Our expert says:
( at 15, I'm guessing you're NOT the "me" who posted the other question about a troubled 4-year-old son ! )
OK, for whatever reason, you have, temporarily, a low self-esteem, and/or feel shy in social settings. Having a low opinion of yourself is probably what makes you feel that you can't do anything about it, because, in fact, you can ! You recognize that you are, indeed, a very friendly person --- and most probably a nice and interesting person, too. It becomes a vicious cycle, doesn't it ? When you try to talk to someone new, you feel sure you'll be rejectedm which makes it much more likely that something won't quite work out when you try it, which adds to your certainty that you can't do it ( although you can ).

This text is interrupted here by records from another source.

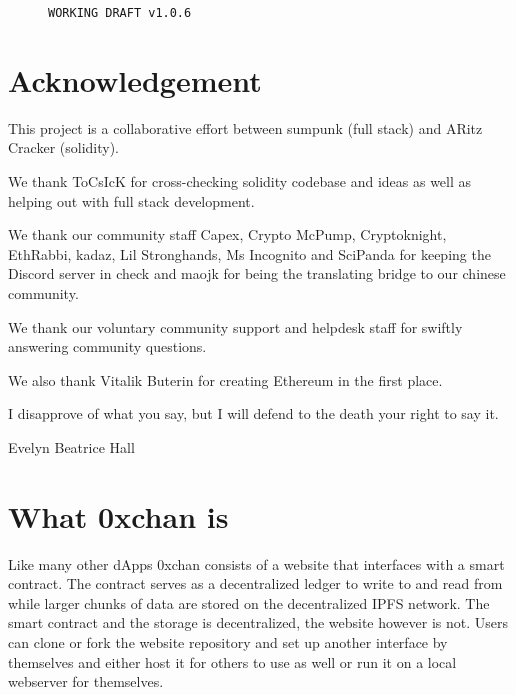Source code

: \documentclass[a4paper]{article}
\title{\projectname}
\author{
  sumpunk\\
  \texttt{sumpunk@protonmail.com}
  \and
  ARitz Cracker\\
  \texttt{aritz@aritzcracker.ca}
}
\newcommand{\projectname}{0xchan}
\begin{document}
\maketitle

\begin{figure}[H]
    \centering
    \texttt{WORKING DRAFT v1.0.6}

\end{figure}

\begin{abstract}
\projectname{} is a decentralized and immutable message board system on the Ethereum blockchain where users can post messages and media files. Storage of those messages is handled via IPFS and a smart contract is used to store a ledger of all messages. A Proof of Stake style mechanism ensures quality content and protects the system against spam, while also incentivising users to stake their Ether. The immutable and decentralized nature of the system allows for free speech and gives way to create truly censorship resistant and self sustaining platforms.

\end{abstract}

\section*{Acknowledgement}
This project is a collaborative effort between sumpunk (full stack) and ARitz Cracker (solidity). 

We thank ToCsIcK for cross-checking solidity codebase and ideas as well as helping out with full stack development.

We thank our community staff Capex, Crypto McPump, Cryptoknight, EthRabbi, kadaz, Lil Stronghands, Ms Incognito and SciPanda for keeping the Discord server in check and maojk for being the translating bridge to our chinese community.

We thank our voluntary community support and helpdesk staff for swiftly answering community questions.

We also thank Vitalik Buterin for creating Ethereum in the first place.

\vspace*{\fill}
\epigraph{I disapprove of what you say, but I will defend to the death your right to say it.}{Evelyn Beatrice Hall}

\pagebreak

\section{What \projectname{} is}
Like many other dApps \projectname{} consists of a website that interfaces with a smart contract. The contract serves as a decentralized ledger to write to and read from while larger chunks of data are stored on the decentralized IPFS network. The smart contract and the storage is decentralized, the website however is not. Users can clone or fork the website repository and set up another interface by themselves and either host it for others to use as well or run it on a local webserver for themselves.
\end{document}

There's also a bit of Catastrophizing --- you draw the false conclusion that if you were to be a bit clumsy when you start to try to be friendly to someone new, ( or if the person you chose to try with, happened to be someone with sufficiently bad taste that they didn't appreciate how nice you actually are ) tat this would be a catastrophe ! That this would be something Absolutely Awful and Dreadful and with consequences so terrible you daren't even think of them ! If the odds were actually so high, of course anyone would hesitate to try.
But let's look at the facts. Actually, you have no deep, dark secret to hide --- you're a thoroughly nice person, who's just shy and not yet fully confident in social settings. But there's no enormously difficult skill to chat to people about something you're both interested in, ( such as Them ! it's remarkable how interested most people are in themselves !) and taking i from there. And if it didn't work out, if they found they didn't especially like you and want to become a friend, or if you found that they were superficial or boring and you didn't want to be their friend --- so what ? It's no big deal ; there are plenty of other people in the world, and no-one is friends with them all. Indeed, most people don't actually have a large numbr of true friends. Very outgoing and sociable folks may have more acquaintances, people with whom they have a raher shallow relationship ; but not a large number of real friends.
And if one attempt to befriend someone doesn't work out too well, go on to the next one. It never means that you can't do it, just that you didn't, on this occasion. Counselling can help you to udnerstand the situation better, and to give you direct support and encouragement as you work through this hitch in your social life ; or you may manage it all on your own. Either way, don't give up, and keep trying.